With the recent R2.2 billion injection into SAA, the Government Employee Pension Fund (GEPF) members were assured that their pension savings would not be impacted, even though it is unclear how much GEPF money is invested, in one form or another, in state-owned enterprises. In any event, being a defined benefit fund, the GEPF pension benefit is guaranteed by the government. Even in the worst case scenario, the fund members are protected from poor investment decisions. But is there a tipping point?
The investment manager for the GEPF is the Public Investment Corporation (PIC). The GEPF, worth some R1.7 trillion, represents about 88.2% of the assets managed by the PIC. The GEPF has also appointed various other asset managers to manage part of the investment portfolio, but it is not possible to ascertain their independence, nor can one judge their investment performance. In order to do this, one would need to know the size of the portfolios that they manage, as well as the return per portfolio.
However, the financial future of the GEPF cannot be isolated from the financial demands placed on it by the PIC. After all, one of the PIC’s investment strategies is to “contribute to the broader social and economic development of South Africa and the rest of Africa”. And therein lies the rub. The PIC not only invests in good companies that earn healthy returns, but it also invests in up and coming companies. This is a riskier investment without any guarantee of a return, and should be closely monitored in order to preserve wealth.
The most recent audited GEPF financials are dated March 31 2016, and we will have to wait until at least October 2017 for the next set. These financials carry some warning signs.
Only the top ten investments per investment category are disclosed, with the result that a significant percentage of assets are disclosed as “other”, making it difficult to form any view on the risk of the assets included in “other”.
The investments of R1.64 trillion include direct Loans of R22.2 billion. The largest loans granted include funds advanced to the IDC (R3.1 billion), Kilimanjaro Sakhumnotho Consortium (R1.9 billion), Tanga Cement Company (R1.4 billion), Independent News & Media (R1.0 billion), and Opiconsivia Investments 239 (R1.7 billion). It is noted that the fund also has a 66% equity investment in Opiconsivia Investments 239, an unlisted entity, which was valued at R4.8 billion in 2015, and marked down to R1.9 billion in 2016.

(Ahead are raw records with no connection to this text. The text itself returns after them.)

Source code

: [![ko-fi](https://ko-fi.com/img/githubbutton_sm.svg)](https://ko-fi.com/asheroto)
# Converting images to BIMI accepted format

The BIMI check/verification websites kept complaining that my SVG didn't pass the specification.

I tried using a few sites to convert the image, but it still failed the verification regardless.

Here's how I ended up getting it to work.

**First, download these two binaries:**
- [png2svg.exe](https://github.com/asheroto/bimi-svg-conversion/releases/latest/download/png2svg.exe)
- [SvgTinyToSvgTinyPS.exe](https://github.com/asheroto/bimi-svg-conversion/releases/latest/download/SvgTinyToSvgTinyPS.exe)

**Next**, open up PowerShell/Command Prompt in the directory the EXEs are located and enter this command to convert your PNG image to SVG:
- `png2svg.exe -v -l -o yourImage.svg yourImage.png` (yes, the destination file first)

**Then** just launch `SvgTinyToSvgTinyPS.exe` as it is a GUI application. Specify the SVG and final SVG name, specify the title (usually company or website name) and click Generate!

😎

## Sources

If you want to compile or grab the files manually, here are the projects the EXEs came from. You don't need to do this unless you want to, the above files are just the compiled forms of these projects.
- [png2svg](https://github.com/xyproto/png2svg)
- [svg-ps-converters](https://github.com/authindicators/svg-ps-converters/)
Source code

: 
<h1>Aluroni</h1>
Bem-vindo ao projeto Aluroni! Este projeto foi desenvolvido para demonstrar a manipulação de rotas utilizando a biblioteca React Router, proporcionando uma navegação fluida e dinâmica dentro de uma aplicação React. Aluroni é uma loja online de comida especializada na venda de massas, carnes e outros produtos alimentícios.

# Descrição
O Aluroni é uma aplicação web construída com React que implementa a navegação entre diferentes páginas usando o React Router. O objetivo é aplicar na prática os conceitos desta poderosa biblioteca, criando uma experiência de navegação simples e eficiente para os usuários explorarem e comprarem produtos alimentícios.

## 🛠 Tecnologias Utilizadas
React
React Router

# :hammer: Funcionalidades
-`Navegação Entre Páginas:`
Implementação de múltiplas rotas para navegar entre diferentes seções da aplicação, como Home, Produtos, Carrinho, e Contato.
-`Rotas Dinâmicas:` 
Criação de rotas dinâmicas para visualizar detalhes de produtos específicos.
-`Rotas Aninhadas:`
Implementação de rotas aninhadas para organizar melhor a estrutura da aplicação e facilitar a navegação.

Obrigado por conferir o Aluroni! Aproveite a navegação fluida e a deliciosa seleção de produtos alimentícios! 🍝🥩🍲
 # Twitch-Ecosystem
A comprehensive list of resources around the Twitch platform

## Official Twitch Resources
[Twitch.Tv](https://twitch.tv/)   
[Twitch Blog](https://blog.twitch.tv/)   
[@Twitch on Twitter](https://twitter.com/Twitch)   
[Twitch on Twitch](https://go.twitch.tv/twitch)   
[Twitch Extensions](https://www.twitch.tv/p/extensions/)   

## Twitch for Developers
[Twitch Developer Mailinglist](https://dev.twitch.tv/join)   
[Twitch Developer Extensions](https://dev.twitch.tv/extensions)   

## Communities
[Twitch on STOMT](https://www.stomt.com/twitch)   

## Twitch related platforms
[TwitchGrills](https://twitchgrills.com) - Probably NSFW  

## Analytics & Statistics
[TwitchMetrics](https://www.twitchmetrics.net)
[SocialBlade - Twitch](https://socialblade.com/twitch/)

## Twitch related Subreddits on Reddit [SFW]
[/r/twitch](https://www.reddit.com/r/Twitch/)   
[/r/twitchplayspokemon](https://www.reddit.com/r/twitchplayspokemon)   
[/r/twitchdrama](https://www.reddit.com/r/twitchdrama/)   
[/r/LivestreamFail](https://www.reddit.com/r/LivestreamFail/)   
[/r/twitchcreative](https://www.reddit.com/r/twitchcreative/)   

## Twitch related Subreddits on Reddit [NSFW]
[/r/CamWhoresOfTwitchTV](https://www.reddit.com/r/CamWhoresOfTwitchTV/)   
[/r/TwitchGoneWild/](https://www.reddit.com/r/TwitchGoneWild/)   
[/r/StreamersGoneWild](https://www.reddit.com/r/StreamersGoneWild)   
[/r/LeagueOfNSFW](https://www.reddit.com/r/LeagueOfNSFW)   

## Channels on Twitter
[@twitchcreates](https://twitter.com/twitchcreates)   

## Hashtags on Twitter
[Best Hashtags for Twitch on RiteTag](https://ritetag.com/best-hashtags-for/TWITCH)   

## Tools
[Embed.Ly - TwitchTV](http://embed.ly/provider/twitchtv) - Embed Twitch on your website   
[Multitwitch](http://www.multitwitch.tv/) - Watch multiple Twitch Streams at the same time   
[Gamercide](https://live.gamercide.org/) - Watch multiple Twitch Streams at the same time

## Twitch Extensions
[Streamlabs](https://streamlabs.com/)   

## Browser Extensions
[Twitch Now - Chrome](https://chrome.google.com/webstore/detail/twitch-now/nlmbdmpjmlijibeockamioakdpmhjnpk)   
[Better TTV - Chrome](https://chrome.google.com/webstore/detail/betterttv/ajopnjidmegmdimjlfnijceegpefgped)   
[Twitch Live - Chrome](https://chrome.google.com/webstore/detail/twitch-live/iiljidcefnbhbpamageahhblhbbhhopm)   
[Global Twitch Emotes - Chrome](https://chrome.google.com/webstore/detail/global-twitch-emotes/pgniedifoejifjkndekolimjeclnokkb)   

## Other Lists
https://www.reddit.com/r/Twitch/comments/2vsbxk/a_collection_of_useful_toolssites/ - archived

The rule of only disclosing the ten largest loans, results in incompleteness, as R9.6 billion (43.27%), of these loans are disclosed as “other”. Crucial information in regard to the performance of these loans, such as interest rate, term of loan, security given, and risk rating, is lacking. Unsecured loans would carry a higher risk rating. There has been no disclosure of any default in payment of interest or capital.
There would also be investment risk in the R153.8 billion that has been invested in bills and bonds of struggling parastatals, the R318.9 billion invested in “Other” equities, and the R41.1 billion in “unlisted equities”. An unlisted equity is a particularly high-risk investment, not least because of the lack of regulatory framework, lack of formal market, difficulty in the valuation of the investment, lack of liquidity, limited operating history, and a zero possibility of a dividend.
Included in Financial Liabilities is a “funded equity collar finance with Bank of America Merrill Lynch on July 13 2015” of R4.2 billion. This “funded collar transaction unwinds in tranches with weekly expiries commencing on January 15 2016 and ending on December 22 2017. Each expiry consists of 366 583 shares with a repayment amount of R44.3 million”. The JSE Sens announcement on July 16 2015 states that “the GEPF’s shareholding in Vodacom is not impacted by this placement and it does not constitute a disposal”. This begs the question, is this in substance a loan from Merrill Lynch with the 25 million ordinary shares in the Vodacom Group providing collateral? Perhaps the March 2017 financials will throw more light on this transaction.
In conclusion, there should be full disclosure of all investments, including loans granted to enterprises. Despite the assurance that the state is obliged to pay in any shortfall in pension benefits that would result from poor investment decisions, it does not have a bottomless piggy bank that can carry on neutralising shortfalls caused by inefficiency and bad investment decisions. Continuing to raise taxes in a global world of falling taxes in order to replenish the government coffers isn’t the answer either.
Barbara Curson, is a CA(SA) and tax specialist.